Your task: In the records, find each line where "webm" occurs, and copy it.

Data for this task:
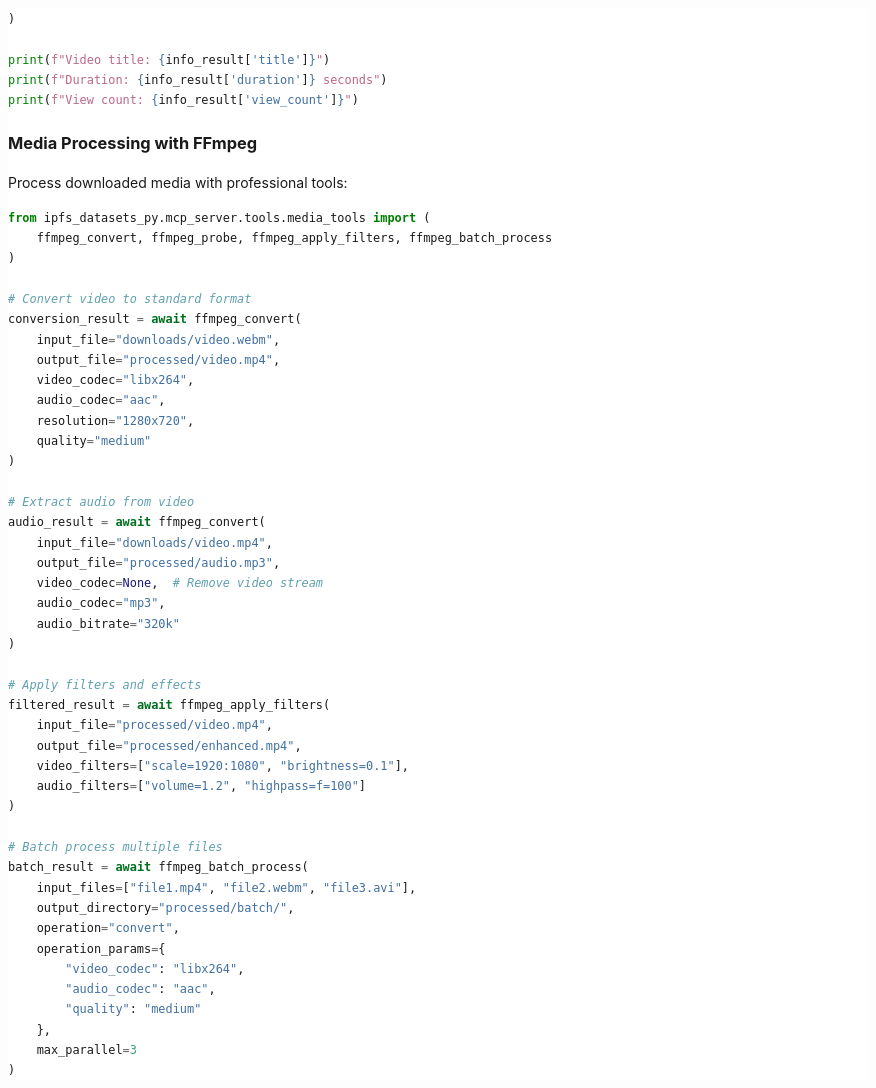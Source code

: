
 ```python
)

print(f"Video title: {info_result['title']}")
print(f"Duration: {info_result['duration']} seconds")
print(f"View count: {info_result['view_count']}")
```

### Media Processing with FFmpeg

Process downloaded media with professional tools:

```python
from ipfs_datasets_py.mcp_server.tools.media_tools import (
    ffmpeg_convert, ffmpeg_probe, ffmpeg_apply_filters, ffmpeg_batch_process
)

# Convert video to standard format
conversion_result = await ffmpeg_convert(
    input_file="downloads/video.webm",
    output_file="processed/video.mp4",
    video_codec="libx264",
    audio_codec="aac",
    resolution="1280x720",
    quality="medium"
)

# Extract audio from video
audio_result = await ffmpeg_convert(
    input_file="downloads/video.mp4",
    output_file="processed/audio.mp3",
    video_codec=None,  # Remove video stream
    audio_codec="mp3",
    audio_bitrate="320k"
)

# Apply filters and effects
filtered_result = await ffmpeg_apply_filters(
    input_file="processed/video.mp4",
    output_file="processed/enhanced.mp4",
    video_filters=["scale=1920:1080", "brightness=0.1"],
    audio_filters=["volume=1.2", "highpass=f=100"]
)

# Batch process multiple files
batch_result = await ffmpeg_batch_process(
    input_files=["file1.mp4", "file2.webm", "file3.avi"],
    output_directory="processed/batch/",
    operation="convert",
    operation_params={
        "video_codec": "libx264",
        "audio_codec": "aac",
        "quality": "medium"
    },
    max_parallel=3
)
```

...

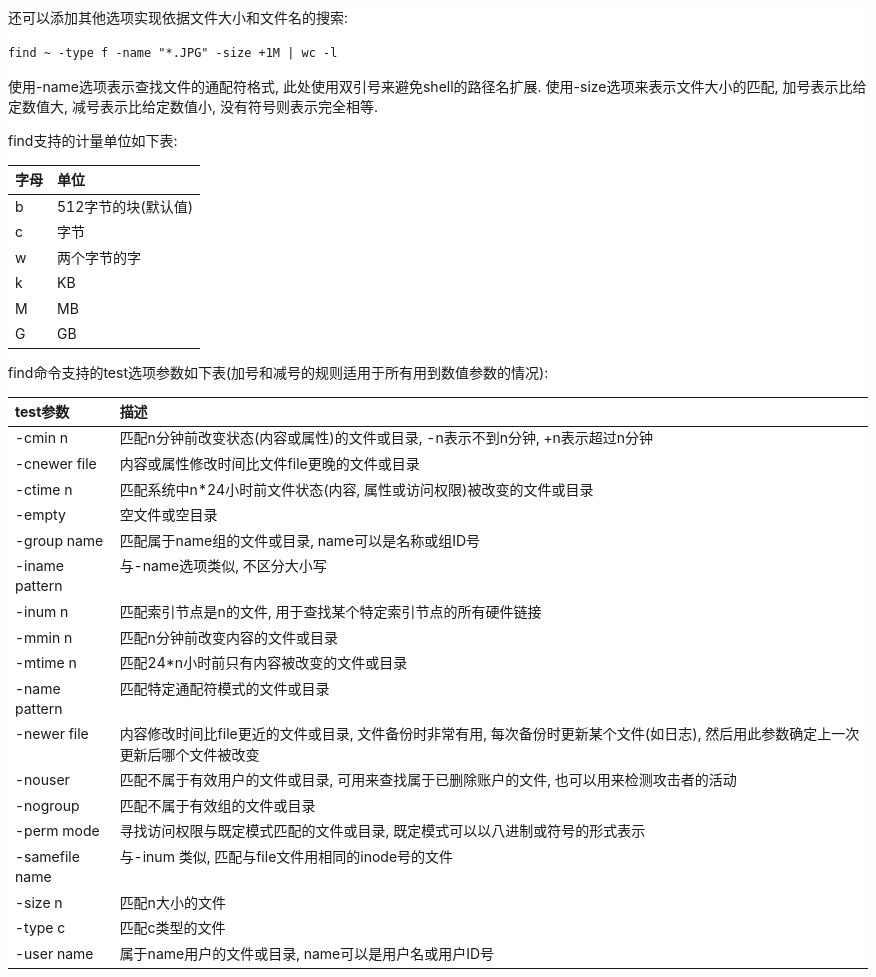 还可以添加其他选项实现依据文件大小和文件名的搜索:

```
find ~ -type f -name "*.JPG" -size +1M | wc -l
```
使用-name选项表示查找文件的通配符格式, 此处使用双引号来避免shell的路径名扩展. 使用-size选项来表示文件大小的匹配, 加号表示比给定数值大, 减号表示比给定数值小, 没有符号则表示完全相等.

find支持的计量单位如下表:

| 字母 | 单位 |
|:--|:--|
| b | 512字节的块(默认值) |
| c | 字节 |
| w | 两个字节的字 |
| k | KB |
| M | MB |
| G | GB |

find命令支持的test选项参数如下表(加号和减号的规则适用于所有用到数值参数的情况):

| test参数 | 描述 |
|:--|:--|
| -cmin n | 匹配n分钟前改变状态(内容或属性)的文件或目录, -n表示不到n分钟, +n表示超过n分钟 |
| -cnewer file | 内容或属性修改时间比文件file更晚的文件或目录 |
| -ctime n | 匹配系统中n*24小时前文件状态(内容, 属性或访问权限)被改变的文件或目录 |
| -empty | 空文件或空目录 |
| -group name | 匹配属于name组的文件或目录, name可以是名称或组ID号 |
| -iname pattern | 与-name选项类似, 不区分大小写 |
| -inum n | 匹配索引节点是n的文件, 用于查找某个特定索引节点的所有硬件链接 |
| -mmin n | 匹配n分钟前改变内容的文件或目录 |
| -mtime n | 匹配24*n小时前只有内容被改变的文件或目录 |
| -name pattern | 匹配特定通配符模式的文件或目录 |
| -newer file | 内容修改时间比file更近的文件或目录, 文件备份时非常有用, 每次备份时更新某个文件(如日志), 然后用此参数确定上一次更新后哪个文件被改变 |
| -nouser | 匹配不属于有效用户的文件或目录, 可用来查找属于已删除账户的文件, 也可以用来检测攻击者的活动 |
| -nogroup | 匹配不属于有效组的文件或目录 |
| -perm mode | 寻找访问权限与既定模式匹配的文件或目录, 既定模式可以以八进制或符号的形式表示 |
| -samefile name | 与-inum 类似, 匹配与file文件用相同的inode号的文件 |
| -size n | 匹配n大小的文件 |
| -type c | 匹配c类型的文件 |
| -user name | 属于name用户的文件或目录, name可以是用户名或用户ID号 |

Output of the exercise:
    input_file="downloads/video.webm",
    input_files=["file1.mp4", "file2.webm", "file3.avi"],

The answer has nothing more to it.